--- Provided records ---
────────────────────────────────────────
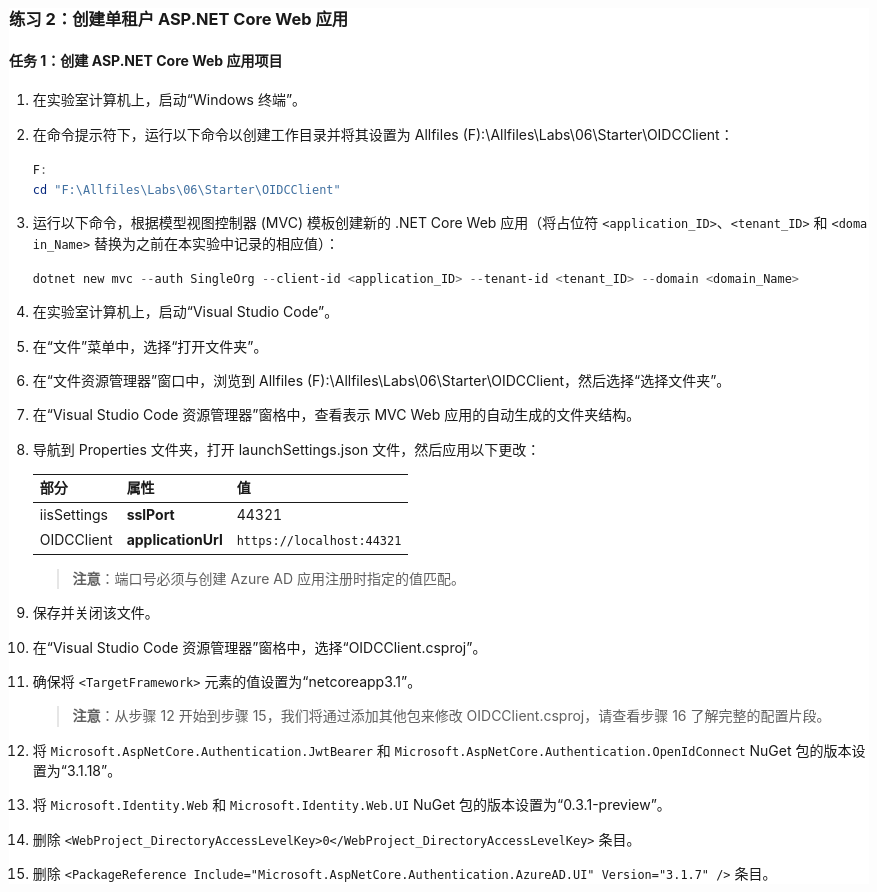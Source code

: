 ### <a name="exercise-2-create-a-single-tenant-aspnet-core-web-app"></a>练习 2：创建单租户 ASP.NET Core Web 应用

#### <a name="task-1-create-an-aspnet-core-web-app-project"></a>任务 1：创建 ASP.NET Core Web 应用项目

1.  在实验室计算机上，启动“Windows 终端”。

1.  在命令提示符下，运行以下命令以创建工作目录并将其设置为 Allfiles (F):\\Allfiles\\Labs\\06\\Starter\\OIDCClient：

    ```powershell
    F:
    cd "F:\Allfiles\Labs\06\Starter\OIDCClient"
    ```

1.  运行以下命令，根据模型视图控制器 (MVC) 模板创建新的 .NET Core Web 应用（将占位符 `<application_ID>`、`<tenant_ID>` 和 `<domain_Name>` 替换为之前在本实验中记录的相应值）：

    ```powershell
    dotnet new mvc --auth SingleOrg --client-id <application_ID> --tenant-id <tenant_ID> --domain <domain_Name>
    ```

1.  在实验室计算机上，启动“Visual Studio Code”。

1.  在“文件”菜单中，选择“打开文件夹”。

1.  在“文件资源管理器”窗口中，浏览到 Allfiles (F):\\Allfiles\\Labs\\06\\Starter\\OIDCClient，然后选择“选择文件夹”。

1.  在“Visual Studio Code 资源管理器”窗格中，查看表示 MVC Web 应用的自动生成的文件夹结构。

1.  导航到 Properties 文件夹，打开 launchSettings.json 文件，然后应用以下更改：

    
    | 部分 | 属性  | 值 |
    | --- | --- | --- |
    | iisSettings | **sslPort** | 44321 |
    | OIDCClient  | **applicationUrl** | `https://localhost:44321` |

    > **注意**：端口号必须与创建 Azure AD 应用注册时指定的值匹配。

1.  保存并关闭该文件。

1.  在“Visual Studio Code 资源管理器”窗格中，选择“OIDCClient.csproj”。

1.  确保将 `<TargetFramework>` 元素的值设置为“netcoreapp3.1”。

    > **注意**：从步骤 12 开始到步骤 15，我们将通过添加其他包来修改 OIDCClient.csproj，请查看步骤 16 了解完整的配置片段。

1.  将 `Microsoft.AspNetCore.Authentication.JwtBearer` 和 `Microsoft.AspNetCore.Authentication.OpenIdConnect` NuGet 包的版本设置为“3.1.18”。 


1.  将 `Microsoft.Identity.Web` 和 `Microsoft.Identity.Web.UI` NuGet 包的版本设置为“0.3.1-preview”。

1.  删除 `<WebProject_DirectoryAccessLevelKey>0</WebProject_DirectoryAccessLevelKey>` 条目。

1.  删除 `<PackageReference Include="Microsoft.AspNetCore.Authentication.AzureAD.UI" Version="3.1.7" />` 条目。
────────────────────────────────────────
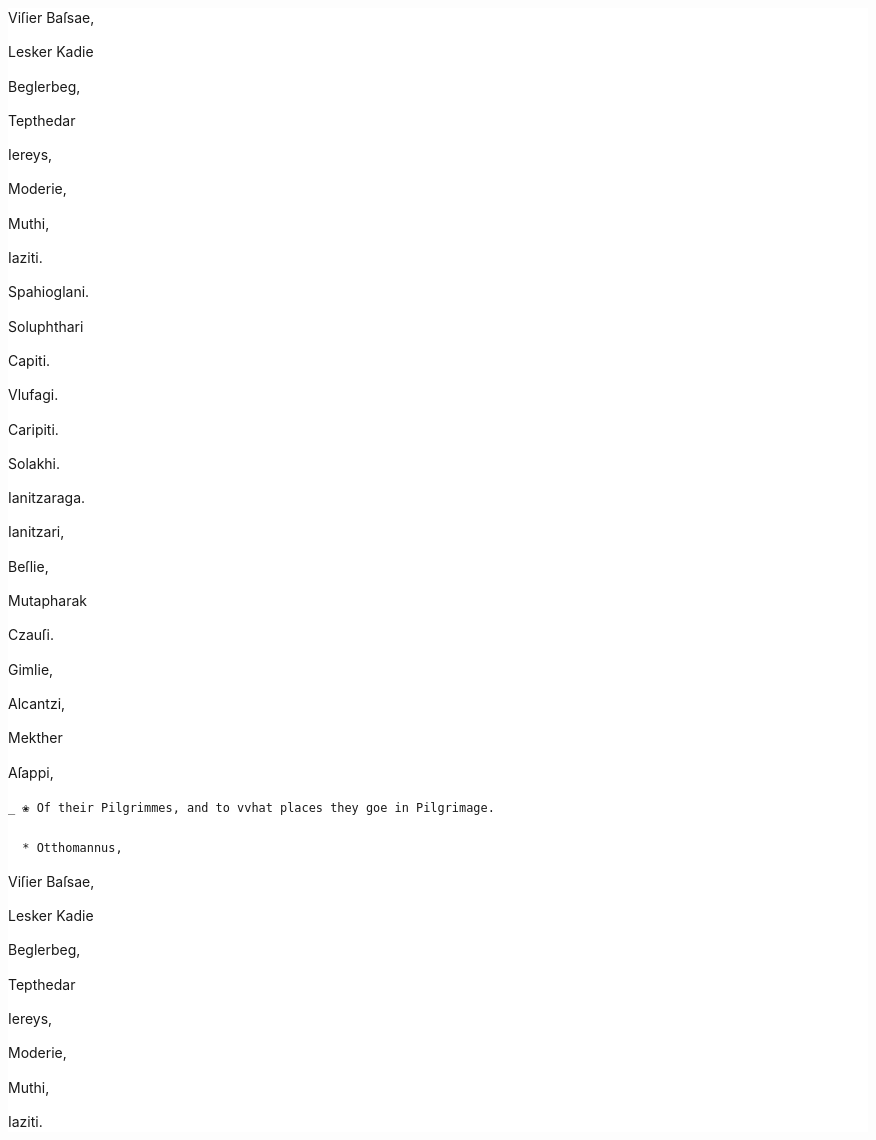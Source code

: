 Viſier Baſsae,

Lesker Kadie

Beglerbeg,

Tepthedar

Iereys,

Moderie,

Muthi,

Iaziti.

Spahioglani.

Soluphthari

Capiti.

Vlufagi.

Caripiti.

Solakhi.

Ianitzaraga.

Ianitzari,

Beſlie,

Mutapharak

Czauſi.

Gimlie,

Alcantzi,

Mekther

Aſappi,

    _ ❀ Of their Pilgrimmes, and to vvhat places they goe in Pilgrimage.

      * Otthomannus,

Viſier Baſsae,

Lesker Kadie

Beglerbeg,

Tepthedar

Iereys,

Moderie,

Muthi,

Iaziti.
────────────────────────────────────────
Reply with a number only, showing how many lines of the material contain the word "Visual".

--- Solution for this exercise ---
3